▶ [WHAT YOU WILL DO]: Provide only the number of lines in the records where "site" appears.

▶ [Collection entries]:
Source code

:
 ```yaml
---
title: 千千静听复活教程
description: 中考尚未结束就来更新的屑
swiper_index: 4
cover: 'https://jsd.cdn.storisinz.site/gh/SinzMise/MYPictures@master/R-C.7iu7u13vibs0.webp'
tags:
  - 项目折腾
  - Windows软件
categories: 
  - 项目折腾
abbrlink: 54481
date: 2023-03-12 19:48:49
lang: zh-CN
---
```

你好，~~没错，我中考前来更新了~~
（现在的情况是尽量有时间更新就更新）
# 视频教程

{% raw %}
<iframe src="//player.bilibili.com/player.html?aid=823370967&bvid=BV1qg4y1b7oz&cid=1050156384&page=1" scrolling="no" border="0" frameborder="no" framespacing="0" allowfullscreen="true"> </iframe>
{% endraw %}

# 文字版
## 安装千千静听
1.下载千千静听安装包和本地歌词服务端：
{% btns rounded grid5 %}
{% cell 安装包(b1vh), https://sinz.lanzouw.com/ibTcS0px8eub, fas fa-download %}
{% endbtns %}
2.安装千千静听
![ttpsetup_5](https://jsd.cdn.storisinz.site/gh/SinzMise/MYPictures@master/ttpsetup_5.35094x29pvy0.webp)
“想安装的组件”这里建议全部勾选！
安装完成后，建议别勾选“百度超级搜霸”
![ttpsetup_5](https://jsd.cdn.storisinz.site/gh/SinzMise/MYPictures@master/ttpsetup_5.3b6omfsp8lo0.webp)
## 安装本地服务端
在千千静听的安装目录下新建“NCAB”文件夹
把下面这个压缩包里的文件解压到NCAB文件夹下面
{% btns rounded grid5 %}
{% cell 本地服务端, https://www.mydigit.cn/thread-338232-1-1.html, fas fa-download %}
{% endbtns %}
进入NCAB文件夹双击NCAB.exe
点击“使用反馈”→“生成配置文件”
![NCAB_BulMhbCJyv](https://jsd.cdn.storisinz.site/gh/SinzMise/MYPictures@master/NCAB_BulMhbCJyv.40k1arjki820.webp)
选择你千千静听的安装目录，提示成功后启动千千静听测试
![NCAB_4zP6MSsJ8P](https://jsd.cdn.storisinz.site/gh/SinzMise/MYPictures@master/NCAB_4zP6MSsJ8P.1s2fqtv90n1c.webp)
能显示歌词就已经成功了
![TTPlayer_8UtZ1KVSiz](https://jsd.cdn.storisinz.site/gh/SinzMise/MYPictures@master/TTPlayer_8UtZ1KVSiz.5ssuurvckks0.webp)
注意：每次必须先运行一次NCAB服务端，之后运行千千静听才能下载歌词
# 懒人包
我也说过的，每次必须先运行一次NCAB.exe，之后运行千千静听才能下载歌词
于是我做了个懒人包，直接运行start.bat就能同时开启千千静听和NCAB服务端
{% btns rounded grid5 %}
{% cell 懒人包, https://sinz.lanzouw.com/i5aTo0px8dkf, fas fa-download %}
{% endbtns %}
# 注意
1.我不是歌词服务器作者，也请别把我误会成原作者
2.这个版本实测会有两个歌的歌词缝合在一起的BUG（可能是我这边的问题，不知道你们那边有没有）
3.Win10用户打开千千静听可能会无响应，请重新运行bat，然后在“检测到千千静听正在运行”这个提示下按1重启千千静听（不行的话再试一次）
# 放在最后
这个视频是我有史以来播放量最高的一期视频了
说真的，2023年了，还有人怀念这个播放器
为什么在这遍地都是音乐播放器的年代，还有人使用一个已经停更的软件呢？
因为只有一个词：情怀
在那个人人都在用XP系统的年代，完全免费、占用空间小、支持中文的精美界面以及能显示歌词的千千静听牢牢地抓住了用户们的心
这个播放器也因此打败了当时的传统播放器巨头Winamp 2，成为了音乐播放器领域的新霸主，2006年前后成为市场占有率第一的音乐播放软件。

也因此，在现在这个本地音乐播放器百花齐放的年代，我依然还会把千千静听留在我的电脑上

==

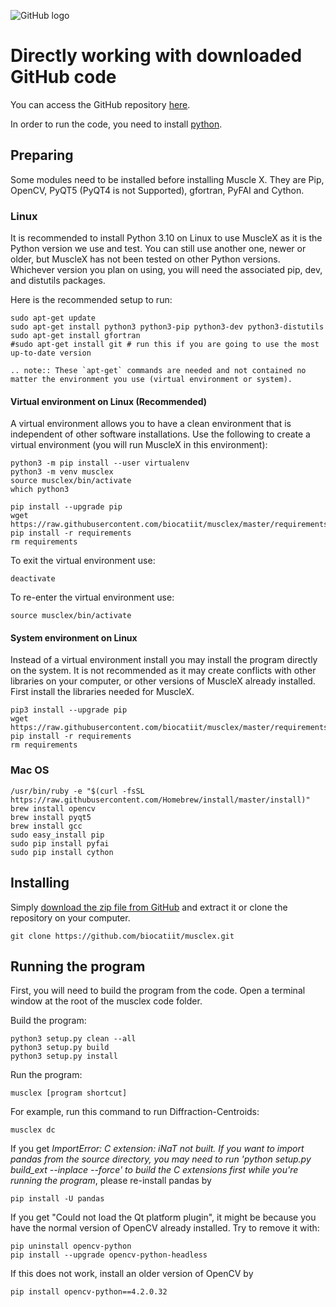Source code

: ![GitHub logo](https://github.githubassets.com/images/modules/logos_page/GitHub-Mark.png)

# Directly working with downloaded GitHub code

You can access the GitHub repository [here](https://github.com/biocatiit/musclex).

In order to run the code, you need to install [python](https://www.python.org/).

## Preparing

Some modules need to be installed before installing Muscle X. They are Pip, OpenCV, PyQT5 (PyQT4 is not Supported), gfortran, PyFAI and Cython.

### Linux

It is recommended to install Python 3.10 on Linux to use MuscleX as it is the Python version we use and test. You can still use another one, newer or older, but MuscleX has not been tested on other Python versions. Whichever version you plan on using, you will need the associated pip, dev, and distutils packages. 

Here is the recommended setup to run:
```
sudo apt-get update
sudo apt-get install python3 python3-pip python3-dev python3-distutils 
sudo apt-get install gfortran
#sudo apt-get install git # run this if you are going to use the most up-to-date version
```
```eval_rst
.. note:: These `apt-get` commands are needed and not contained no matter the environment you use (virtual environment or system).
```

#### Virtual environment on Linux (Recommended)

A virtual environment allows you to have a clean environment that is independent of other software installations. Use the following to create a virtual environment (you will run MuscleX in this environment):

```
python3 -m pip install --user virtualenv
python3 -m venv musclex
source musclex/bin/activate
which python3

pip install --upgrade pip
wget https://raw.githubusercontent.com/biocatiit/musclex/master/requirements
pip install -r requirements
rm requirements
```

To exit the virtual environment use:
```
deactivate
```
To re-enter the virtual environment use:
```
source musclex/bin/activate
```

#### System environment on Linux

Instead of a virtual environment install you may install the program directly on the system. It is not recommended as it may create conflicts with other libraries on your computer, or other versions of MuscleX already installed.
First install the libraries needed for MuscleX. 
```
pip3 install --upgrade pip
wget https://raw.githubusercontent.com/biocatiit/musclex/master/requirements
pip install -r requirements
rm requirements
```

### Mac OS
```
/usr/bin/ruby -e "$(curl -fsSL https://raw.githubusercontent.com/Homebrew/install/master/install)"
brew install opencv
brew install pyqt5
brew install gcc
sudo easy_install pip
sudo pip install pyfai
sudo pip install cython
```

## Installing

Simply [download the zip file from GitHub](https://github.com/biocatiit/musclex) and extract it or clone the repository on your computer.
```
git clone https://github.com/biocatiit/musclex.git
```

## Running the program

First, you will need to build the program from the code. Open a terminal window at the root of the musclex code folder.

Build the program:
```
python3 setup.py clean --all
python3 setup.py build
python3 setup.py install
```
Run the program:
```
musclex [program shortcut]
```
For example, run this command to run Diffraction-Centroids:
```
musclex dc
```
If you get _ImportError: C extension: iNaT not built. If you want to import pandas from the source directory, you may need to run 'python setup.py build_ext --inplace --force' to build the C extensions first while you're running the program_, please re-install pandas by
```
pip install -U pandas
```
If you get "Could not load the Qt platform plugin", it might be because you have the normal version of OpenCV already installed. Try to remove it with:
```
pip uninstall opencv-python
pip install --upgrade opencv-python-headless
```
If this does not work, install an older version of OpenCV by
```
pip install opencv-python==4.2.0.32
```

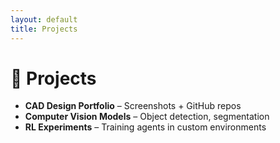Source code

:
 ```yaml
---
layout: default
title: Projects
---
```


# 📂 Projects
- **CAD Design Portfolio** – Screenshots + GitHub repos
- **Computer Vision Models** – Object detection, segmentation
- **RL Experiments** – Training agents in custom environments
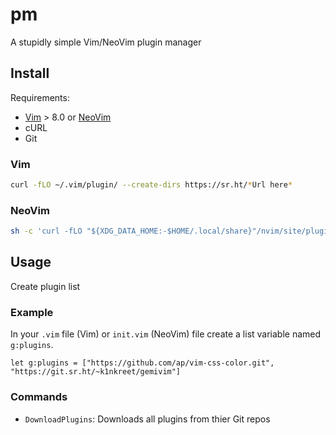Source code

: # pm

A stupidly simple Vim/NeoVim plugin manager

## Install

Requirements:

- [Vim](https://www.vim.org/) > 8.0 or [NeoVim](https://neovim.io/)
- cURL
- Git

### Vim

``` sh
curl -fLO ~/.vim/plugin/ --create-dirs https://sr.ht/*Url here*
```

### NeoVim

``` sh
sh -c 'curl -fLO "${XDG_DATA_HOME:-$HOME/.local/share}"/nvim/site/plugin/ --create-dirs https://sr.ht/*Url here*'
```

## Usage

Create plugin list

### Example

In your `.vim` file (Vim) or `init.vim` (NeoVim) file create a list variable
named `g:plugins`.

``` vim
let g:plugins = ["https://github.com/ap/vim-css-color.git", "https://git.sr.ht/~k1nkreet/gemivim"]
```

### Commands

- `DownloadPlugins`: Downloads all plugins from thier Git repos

▶ [ANSWER SECTION]: 7